What the task requires => Every entry below should be printed exactly, without its images.

(Collected data)
===

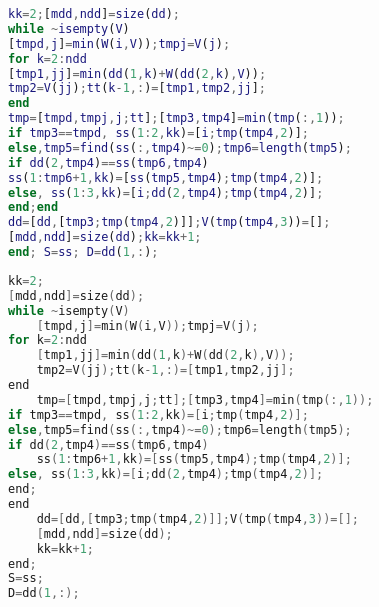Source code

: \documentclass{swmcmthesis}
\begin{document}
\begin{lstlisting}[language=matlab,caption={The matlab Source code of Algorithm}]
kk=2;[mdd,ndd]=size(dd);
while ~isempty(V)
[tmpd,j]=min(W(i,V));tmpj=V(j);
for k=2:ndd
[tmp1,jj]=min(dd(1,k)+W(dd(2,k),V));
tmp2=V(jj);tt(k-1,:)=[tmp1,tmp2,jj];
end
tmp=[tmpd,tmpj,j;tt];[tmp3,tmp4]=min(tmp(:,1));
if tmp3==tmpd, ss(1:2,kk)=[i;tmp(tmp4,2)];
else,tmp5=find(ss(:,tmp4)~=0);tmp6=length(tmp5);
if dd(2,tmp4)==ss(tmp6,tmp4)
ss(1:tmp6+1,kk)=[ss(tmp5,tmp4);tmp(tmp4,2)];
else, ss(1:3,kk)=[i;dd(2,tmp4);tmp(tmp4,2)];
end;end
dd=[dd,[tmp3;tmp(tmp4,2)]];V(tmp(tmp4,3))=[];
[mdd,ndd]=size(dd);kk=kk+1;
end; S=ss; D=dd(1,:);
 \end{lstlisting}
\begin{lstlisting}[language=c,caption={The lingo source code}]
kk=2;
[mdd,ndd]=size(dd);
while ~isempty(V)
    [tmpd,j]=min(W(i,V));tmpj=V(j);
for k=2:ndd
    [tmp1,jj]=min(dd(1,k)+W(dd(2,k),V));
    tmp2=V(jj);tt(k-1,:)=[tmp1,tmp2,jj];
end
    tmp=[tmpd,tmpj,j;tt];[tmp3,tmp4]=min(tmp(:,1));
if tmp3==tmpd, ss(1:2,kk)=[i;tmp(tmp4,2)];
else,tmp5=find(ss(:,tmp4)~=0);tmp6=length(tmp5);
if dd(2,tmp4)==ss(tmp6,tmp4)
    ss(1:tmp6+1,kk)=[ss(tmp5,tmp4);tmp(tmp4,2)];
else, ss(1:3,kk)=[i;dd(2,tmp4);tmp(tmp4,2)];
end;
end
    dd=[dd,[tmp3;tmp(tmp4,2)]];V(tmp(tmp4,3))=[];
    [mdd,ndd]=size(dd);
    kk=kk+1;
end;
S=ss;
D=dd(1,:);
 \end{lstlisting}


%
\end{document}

===

Exercise output =>
Source code

: \documentclass{swmcmthesis}
\begin{document}
\begin{lstlisting}[language=matlab,caption={The matlab Source code of Algorithm}]
kk=2;[mdd,ndd]=size(dd);
while ~isempty(V)
[tmpd,j]=min(W(i,V));tmpj=V(j);
for k=2:ndd
[tmp1,jj]=min(dd(1,k)+W(dd(2,k),V));
tmp2=V(jj);tt(k-1,:)=[tmp1,tmp2,jj];
end
tmp=[tmpd,tmpj,j;tt];[tmp3,tmp4]=min(tmp(:,1));
if tmp3==tmpd, ss(1:2,kk)=[i;tmp(tmp4,2)];
else,tmp5=find(ss(:,tmp4)~=0);tmp6=length(tmp5);
if dd(2,tmp4)==ss(tmp6,tmp4)
ss(1:tmp6+1,kk)=[ss(tmp5,tmp4);tmp(tmp4,2)];
else, ss(1:3,kk)=[i;dd(2,tmp4);tmp(tmp4,2)];
end;end
dd=[dd,[tmp3;tmp(tmp4,2)]];V(tmp(tmp4,3))=[];
[mdd,ndd]=size(dd);kk=kk+1;
end; S=ss; D=dd(1,:);
 \end{lstlisting}
\begin{lstlisting}[language=c,caption={The lingo source code}]
kk=2;
[mdd,ndd]=size(dd);
while ~isempty(V)
    [tmpd,j]=min(W(i,V));tmpj=V(j);
for k=2:ndd
    [tmp1,jj]=min(dd(1,k)+W(dd(2,k),V));
    tmp2=V(jj);tt(k-1,:)=[tmp1,tmp2,jj];
end
    tmp=[tmpd,tmpj,j;tt];[tmp3,tmp4]=min(tmp(:,1));
if tmp3==tmpd, ss(1:2,kk)=[i;tmp(tmp4,2)];
else,tmp5=find(ss(:,tmp4)~=0);tmp6=length(tmp5);
if dd(2,tmp4)==ss(tmp6,tmp4)
    ss(1:tmp6+1,kk)=[ss(tmp5,tmp4);tmp(tmp4,2)];
else, ss(1:3,kk)=[i;dd(2,tmp4);tmp(tmp4,2)];
end;
end
    dd=[dd,[tmp3;tmp(tmp4,2)]];V(tmp(tmp4,3))=[];
    [mdd,ndd]=size(dd);
    kk=kk+1;
end;
S=ss;
D=dd(1,:);
 \end{lstlisting}


%
\end{document}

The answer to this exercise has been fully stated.